La plupart des « grands médias » se sont désintéressés du caractère pacifique du rassemblement du 29 novembre dernier, et ont présenté une version tronquée, centrée sur des affrontements, en dépit des récits et des témoignages (comme ceux que l’on peut lire et entendre sur Le blog de La Parisienne Libérée [3]), dont ils ont rarement tenu compte.
Non contents d’avoir focalisé leurs comptes rendus sur les affrontements entre certains manifestants et les forces de police, la plupart des médias, en faisant état de plusieurs centaines d’arrestations et de gardes à vue, ont laissé entendre qu’un lien direct existait entre les violences commises et les arrestations. Les articles, et plus encore les titres, laissaient supposer que ces dernières visaient les manifestants qui ont eu recours à des actions violentes, ou qu’elles étaient la conséquence de la violence de certains manifestants. Certains journaux ont aussi confusément attribué ces arrestations et les gardes à vue à de banales « échauffourées ». Ces raccourcis, volontaires ou non, confondent l’ordre chronologique des événements avec une relation de cause à effet. Les mots clés et ponctuations utilisés dans la titrailles des papiers ont accentué cette pseudo relation. En substance, « Échauffourées » : « arrestations ». Autrement dit : « Échauffourées, donc arrestations ».
Dès 16 h 09, le 29 novembre, le site de Challenges attribue indistinctement à tous les manifestants la volonté d’en découdre avec la police. Ces manifestants « clament “ tout le monde déteste la police”, très loin de l’esprit Charlie [sic] qui avait fait suite aux attentats de janvier. » Phrase suivante : « Une poignée de manifestants a utilisé des bougies et des pots de fleurs déposés sur le mémorial aux victimes des attentats du 13 novembre pour les envoyer sur les policiers. » Et sans transition : « Une centaine d’interpellations ont lieu. » [4]
C’est une dépêche de l’AFP qui semble être à l’origine du raccourci qui présente les arrestations comme la conséquence des échauffourées.

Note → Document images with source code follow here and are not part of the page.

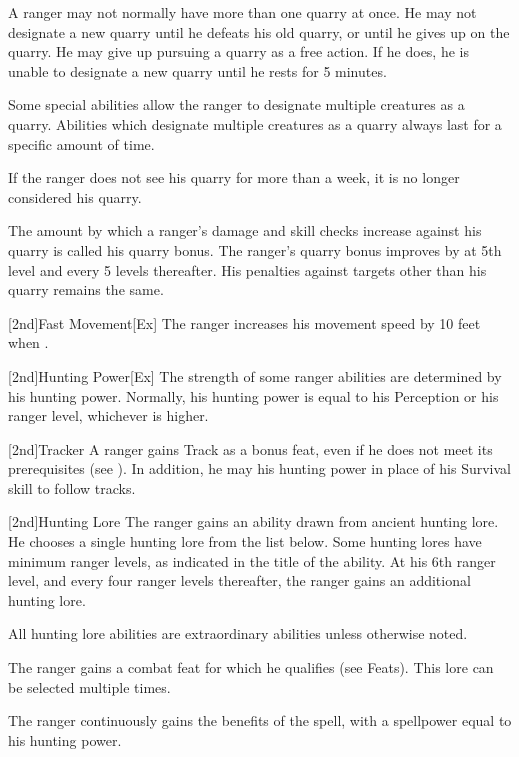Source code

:         A ranger may not normally have more than one quarry at once.
        He may not designate a new quarry until he defeats his old quarry, or until he gives up on the quarry.
        He may give up pursuing a quarry as a free action.
        If he does, he is unable to designate a new quarry until he rests for 5 minutes.

        Some special abilities allow the ranger to designate multiple creatures as a quarry.
        Abilities which designate multiple creatures as a quarry always last for a specific amount of time.

        If the ranger does not see his quarry for more than a week, it is no longer considered his quarry.

        \par The amount by which a ranger's damage and skill checks increase against his quarry is called his quarry bonus.
        The ranger's quarry bonus improves by  at 5th level and every 5 levels thereafter.
        His penalties against targets other than his quarry remains the same.

        [2nd]{Fast Movement}[Ex]
        The ranger increases his movement speed by 10 feet when \unencumbered.

        [2nd]{Hunting Power}[Ex]
        The strength of some ranger abilities are determined by his hunting power.
        Normally, his hunting power is equal to his Perception or his ranger level, whichever is higher.

        [2nd]{Tracker}
        A ranger gains Track as a bonus feat, even if he does not meet its prerequisites (see ).
        In addition, he may his hunting power in place of his Survival skill to follow tracks.

        [2nd]{Hunting Lore}
        The ranger gains an ability drawn from ancient hunting lore.
        He chooses a single hunting lore from the list below.
        Some hunting lores have minimum ranger levels, as indicated in the title of the ability.
        At his 6th ranger level, and every four ranger levels thereafter, the ranger gains an additional hunting lore.

        All hunting lore abilities are extraordinary abilities unless otherwise noted.

        The ranger gains a combat feat for which he qualifies (see Feats).
        This lore can be selected multiple times.

        The ranger continuously gains the benefits of the  spell, with a spellpower equal to his hunting power.


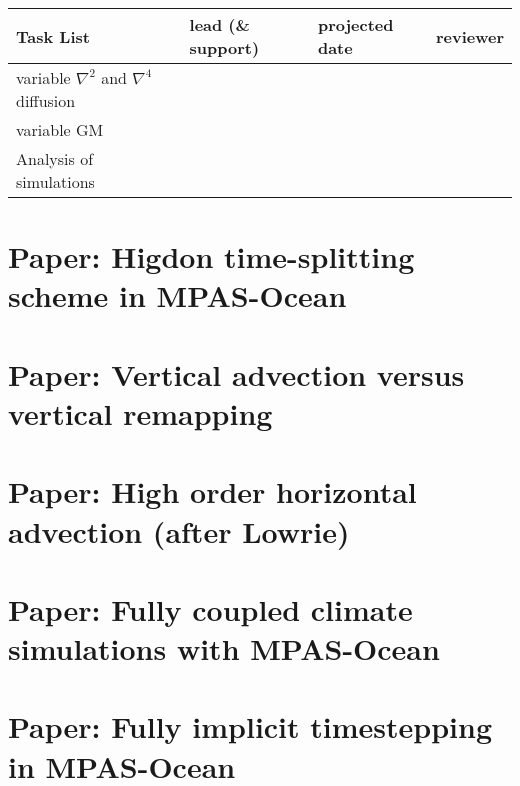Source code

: \begin{tabular}{| l || l | l | l |}
\hline		
{\bf Task List} \hspace{1.8in} & {\bf lead (\& support)} \hspace{0.1in} & {\bf projected date} & {\bf reviewer } \\
\hline		
variable $\nabla^2$ and $\nabla^4$ diffusion &  &  & \\ \hline
variable GM &  &  & \\ \hline
Analysis of simulations &  &  & \\ \hline
\end{tabular}

\section{Paper: Higdon time-splitting scheme in MPAS-Ocean}

\section{Paper: Vertical advection versus vertical remapping}


\section{Paper: High order horizontal advection (after Lowrie)}

\section{Paper: Fully coupled climate simulations with MPAS-Ocean}


\section{Paper: Fully implicit timestepping in MPAS-Ocean}
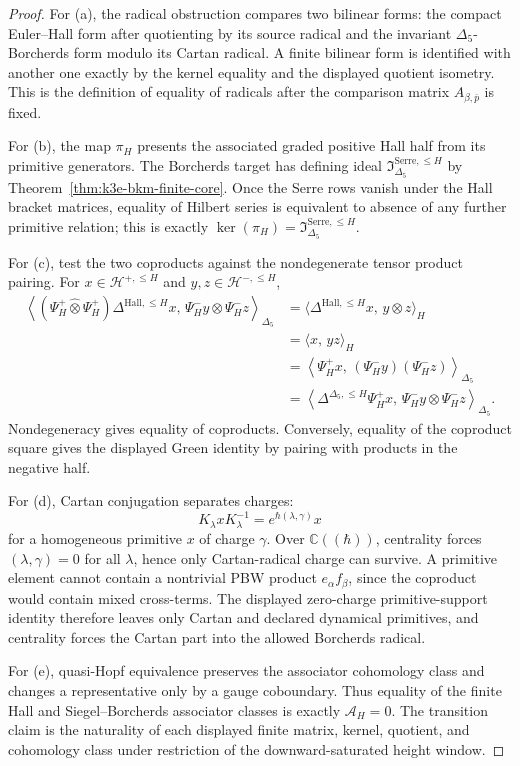 \begin{proof}
For \textup{(a)}, the radical obstruction compares two bilinear forms:
the compact Euler--Hall form after quotienting by its source radical and
the invariant \(\Delta_5\)-Borcherds form modulo its Cartan radical. A
finite bilinear form is identified with another one exactly by the
kernel equality and the displayed quotient isometry. This is the
definition of equality of radicals after the comparison matrix
\(A_{\beta,\bar p}\) is fixed.

For \textup{(b)}, the map \(\pi_H\) presents the associated graded
positive Hall half from its primitive generators. The Borcherds target
has defining ideal
\(\mathfrak I^{\mathrm{Serre},\leq H}_{\Delta_5}\) by
Theorem~\ref{thm:k3e-bkm-finite-core}. Once the Serre rows vanish under
the Hall bracket matrices, equality of Hilbert series is equivalent to
absence of any further primitive relation; this is exactly
\(\ker(\pi_H)=\mathfrak I^{\mathrm{Serre},\leq H}_{\Delta_5}\).

For \textup{(c)}, test the two coproducts against the nondegenerate
tensor product pairing. For \(x\in\mathcal H^{+,\leq H}\) and
\(y,z\in\mathcal H^{-,\leq H}\),
\[
\begin{aligned}
\left\langle
(\Psi_H^+\widehat\otimes\Psi_H^+)\Delta^{\mathrm{Hall},\leq H}x,\,
\Psi_H^-y\otimes\Psi_H^-z
\right\rangle_{\Delta_5}
&=
\langle\Delta^{\mathrm{Hall},\leq H}x,\,y\otimes z\rangle_H\\
&=
\langle x,\,yz\rangle_H\\
&=
\left\langle
\Psi_H^+x,\,(\Psi_H^-y)(\Psi_H^-z)
\right\rangle_{\Delta_5}\\
&=
\left\langle
\Delta^{\Delta_5,\leq H}\Psi_H^+x,\,
\Psi_H^-y\otimes\Psi_H^-z
\right\rangle_{\Delta_5}.
\end{aligned}
\]
Nondegeneracy gives equality of coproducts. Conversely, equality of the
coproduct square gives the displayed Green identity by pairing with
products in the negative half.

For \textup{(d)}, Cartan conjugation separates charges:
\[
 K_\lambda xK_\lambda^{-1}=e^{\hbar(\lambda,\gamma)}x
\]
for a homogeneous primitive \(x\) of charge \(\gamma\). Over
\(\mathbb C((\hbar))\), centrality forces \((\lambda,\gamma)=0\) for
all \(\lambda\), hence only Cartan-radical charge can survive. A
primitive element cannot contain a nontrivial PBW product \(e_\alpha
f_\beta\), since the coproduct would contain mixed cross-terms. The
displayed zero-charge primitive-support identity therefore leaves only
Cartan and declared dynamical primitives, and centrality forces the
Cartan part into the allowed Borcherds radical.

For \textup{(e)}, quasi-Hopf equivalence preserves the associator
cohomology class and changes a representative only by a gauge
coboundary. Thus equality of the finite Hall and Siegel--Borcherds
associator classes is exactly \(\mathcal A_H=0\). The transition claim
is the naturality of each displayed finite matrix, kernel, quotient,
and cohomology class under restriction of the downward-saturated height
window.
\end{proof}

Nombre de sites ont recyclé ou adapté à leur goût (parfois même sans le dire) cette dépêche de l’AFP ou l’une de ses versions successives, dont la première mouture portait pour titre, si l’on en croit Le Point qui l’a publiée le 29 novembre à 16 h 51 (et modifiée à 21 h 48) : « Échauffourées place de la République : près de 300 interpellations et des condamnations politiques ».
Autre exemple : Sur le site de LCI, on découvre (dans la rubrique… « faits divers ») un article (« édité par Y.T. avec AFP le 30 novembre 2015 à 07h49 »), dont le titre résume à lui seul l’amalgame entre les échauffourées et les gardes à vue : « Échauffourées entre manifestants anti-COP 21 et CRS à Paris : 317 gardes à vue ».
C’est cette même dépêche, plus ou moins amendée, que l’on retrouve sur les sites de La Dépêche, de 20 minutes, de L’Express, d’Europe1, du Figaro, etc., comme on peut le vérifier en suivant patiemment la note [5].
L’Obs, dans un article publié le 29 novembre dès 15 h 25 ( « La manifestation écologique dégénère place de la République ») propose, en reproduisant la version de la Préfecture, de lier ainsi les événements : « Les policiers ont finalement procédé à 100 interpellations place de la République. "Ce sont des petits groupes violents qui s’en sont pris aux forces de l’ordre avec des projectiles" comme des "bougies voire une boule de pétanque", indique le préfet de police, précisant que personne parmi les manifestants ou les policiers n’avait été blessé. »
Et toujours aussi perspicace, L’Obs propose le lendemain un article (« Violences place de la République : toujours 9 gardes à vue ») qui reprend une fois encore la version policière.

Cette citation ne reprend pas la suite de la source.